By analogy to mono-nuclear metalloenzymes, single-atom dispersed catalysts (SACs) demonstrate very promising performance for many conventional heterogeneous and homogeneous reactions. However, the prospect of integrating SACs with enzymatic catalysis is still unexplored. Herein, atomically dispersed Co sites on ultrathin two-dimensional carbon nitride nanosheets (Co₁/C₃N₄) were constructed and applied for efficiently photochemical cofactor (NADH) regeneration. The NADH regeneration yield reached as high as 99%. Subsequently, the in-situ regenerated-NADH triggered alcohol dehydrogenase for enzymatic reduction of aldehyde where 100% alcohol yield was achieved at room temperature. Using atomic spectroscopy characterization and theoretical calculation, the genuine active sites of Co₁/C₃N₄ catalyst in reaction system were revealed in the form of CoN₃-Cp* moieties (Cp*, 1,2,3,4,5-pentamethylcyclopentadiene). Such a well-defined atomic catalyst opens a new avenue for the organic transformation application of single-atom catalysts in enzyme catalysis.

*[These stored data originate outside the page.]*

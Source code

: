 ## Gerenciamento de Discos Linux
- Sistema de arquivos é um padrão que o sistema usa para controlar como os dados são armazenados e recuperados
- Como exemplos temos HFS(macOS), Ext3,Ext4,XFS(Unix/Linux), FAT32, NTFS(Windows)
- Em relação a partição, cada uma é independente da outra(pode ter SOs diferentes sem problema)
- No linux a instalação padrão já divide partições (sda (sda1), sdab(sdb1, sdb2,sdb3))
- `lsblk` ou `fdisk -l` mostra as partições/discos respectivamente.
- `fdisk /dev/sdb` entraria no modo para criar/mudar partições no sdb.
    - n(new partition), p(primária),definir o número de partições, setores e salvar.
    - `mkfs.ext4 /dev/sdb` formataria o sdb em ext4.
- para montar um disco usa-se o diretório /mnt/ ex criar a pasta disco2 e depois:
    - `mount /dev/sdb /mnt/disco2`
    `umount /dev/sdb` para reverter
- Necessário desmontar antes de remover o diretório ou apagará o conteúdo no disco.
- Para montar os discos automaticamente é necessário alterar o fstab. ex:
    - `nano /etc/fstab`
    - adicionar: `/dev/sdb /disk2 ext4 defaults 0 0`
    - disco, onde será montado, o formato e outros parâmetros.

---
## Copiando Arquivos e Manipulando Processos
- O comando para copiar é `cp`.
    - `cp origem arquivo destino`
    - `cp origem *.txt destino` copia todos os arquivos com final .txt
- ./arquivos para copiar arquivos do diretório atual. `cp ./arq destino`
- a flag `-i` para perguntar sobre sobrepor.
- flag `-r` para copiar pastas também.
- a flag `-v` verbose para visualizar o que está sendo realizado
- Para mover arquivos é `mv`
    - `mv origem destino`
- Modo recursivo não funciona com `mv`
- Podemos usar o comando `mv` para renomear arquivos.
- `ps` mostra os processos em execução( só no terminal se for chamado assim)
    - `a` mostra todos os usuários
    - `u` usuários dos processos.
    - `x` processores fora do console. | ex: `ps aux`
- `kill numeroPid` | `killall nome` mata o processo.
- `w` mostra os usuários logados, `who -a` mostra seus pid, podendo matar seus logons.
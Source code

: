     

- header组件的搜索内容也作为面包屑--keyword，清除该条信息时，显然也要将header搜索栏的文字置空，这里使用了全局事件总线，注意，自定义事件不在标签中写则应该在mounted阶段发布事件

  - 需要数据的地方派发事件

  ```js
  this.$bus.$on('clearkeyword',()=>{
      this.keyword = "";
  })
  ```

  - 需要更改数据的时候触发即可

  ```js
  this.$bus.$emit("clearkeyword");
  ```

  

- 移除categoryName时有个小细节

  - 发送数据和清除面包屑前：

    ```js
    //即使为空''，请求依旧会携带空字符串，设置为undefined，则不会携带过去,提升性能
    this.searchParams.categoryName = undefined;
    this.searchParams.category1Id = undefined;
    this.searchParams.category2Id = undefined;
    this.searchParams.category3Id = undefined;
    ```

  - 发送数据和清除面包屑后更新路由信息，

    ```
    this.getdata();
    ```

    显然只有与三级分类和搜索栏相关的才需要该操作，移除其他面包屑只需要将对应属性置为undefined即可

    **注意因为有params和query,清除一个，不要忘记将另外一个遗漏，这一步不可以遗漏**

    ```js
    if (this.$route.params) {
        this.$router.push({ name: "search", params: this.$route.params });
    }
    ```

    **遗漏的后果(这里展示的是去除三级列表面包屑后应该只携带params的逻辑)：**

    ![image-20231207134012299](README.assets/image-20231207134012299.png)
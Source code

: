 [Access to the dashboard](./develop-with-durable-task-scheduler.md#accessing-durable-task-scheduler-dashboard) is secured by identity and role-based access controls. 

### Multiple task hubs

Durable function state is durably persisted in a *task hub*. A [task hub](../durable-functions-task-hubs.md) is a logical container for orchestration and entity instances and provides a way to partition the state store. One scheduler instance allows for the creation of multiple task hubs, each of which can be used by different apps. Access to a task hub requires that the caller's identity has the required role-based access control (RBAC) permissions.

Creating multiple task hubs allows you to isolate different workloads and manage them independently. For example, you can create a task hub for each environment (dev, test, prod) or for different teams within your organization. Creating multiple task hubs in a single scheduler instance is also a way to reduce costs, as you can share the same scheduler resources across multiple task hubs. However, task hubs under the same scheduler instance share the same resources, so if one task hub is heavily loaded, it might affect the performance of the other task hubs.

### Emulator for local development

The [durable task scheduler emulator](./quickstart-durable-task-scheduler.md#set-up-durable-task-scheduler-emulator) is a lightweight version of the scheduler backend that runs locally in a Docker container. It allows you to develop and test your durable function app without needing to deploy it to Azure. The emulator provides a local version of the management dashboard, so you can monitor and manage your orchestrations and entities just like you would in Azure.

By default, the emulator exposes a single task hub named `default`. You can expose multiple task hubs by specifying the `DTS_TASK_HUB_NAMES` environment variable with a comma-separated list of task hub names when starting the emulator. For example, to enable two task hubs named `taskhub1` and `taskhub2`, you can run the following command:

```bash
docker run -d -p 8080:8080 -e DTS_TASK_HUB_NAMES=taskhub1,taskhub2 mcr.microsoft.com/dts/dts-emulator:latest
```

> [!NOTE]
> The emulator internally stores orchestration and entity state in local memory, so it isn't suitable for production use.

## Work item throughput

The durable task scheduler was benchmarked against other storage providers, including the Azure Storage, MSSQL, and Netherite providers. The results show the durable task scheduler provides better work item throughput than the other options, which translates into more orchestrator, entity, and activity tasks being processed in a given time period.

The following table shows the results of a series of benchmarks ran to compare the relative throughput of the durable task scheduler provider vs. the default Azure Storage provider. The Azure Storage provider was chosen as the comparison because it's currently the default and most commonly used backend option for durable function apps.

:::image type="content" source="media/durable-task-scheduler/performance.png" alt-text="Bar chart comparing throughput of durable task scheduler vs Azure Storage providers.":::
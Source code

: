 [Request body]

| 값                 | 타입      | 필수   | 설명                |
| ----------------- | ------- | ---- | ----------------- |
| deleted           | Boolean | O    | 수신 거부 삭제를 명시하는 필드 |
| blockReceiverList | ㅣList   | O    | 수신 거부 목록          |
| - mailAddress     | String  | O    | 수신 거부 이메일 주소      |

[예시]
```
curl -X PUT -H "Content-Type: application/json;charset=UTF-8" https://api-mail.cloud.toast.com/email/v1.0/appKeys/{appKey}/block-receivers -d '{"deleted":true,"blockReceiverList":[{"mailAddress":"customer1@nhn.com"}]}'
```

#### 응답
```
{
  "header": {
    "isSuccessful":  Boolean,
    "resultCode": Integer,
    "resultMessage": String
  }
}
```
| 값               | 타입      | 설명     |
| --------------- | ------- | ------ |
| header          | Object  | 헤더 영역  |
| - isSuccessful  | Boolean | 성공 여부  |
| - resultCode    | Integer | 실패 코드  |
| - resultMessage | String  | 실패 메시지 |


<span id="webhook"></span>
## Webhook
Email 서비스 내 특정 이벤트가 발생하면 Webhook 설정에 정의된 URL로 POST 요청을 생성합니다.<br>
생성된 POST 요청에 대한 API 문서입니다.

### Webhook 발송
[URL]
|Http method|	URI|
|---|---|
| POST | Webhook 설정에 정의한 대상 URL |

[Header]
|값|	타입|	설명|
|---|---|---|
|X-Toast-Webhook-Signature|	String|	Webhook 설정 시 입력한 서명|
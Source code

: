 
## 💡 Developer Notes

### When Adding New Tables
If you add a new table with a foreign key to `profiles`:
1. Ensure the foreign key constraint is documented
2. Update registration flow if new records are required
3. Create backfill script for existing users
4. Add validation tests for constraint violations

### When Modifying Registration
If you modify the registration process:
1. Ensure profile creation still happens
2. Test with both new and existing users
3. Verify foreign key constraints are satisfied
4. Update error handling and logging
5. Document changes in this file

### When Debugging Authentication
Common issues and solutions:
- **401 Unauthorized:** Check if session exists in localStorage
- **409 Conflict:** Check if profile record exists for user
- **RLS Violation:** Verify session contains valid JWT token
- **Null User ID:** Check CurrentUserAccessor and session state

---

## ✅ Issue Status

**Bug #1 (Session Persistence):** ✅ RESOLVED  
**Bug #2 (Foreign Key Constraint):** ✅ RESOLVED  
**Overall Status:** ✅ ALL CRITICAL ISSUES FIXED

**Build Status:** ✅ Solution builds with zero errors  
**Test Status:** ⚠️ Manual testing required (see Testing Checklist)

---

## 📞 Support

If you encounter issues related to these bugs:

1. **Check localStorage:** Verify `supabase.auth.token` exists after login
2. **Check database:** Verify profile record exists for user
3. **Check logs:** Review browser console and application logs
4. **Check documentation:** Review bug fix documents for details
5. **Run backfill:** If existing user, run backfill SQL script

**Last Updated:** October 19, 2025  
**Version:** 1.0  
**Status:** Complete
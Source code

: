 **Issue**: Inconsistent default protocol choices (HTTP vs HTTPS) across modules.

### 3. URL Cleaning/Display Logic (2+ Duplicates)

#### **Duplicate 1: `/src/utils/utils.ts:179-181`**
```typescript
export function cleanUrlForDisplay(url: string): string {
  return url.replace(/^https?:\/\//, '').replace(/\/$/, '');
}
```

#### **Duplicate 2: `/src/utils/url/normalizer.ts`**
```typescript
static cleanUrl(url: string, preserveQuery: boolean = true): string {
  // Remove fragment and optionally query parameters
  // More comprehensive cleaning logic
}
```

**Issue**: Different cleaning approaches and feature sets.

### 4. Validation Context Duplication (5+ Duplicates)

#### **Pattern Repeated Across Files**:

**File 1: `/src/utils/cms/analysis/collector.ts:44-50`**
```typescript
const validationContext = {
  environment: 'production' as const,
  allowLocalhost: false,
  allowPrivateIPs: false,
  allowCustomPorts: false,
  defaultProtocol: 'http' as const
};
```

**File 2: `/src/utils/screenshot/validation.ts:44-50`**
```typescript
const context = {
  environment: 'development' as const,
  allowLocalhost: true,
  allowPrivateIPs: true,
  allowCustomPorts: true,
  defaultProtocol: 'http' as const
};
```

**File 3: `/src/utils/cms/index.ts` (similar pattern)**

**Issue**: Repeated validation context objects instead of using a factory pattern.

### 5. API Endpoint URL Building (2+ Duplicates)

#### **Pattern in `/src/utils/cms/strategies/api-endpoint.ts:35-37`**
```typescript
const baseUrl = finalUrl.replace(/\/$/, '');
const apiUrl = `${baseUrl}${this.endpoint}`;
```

与单核金属酶类似，单原子分散催化剂（SAC）对许多常规的异相和均相反应显示出非常有前途的性能。然而，将SAC与酶催化整合的前景仍未得到开发。在本文中，原子分散在超薄二维氮化碳纳米片（Co ₁ / C ₃ N ₄）上的Co位置被构建并应用于有效的光化学辅因子（NADH）再生。NADH的再生收率高达99％。随后，就地再生的NADH引发的醇脱氢酶用于醛的酶促还原，其中在室温下可获得100％的醇收率。使用原子光谱表征和理论计算，以CoN ₃ - Cp *部分（Cp *，1,2,3,4,5-）的形式揭示了反应体系中Co ₁ / C ₃ N ₄催化剂的真正活性位。五甲基环戊二烯）。这种定义明确的原子催化剂为单原子催化剂在酶催化中的有机转化应用开辟了新途径。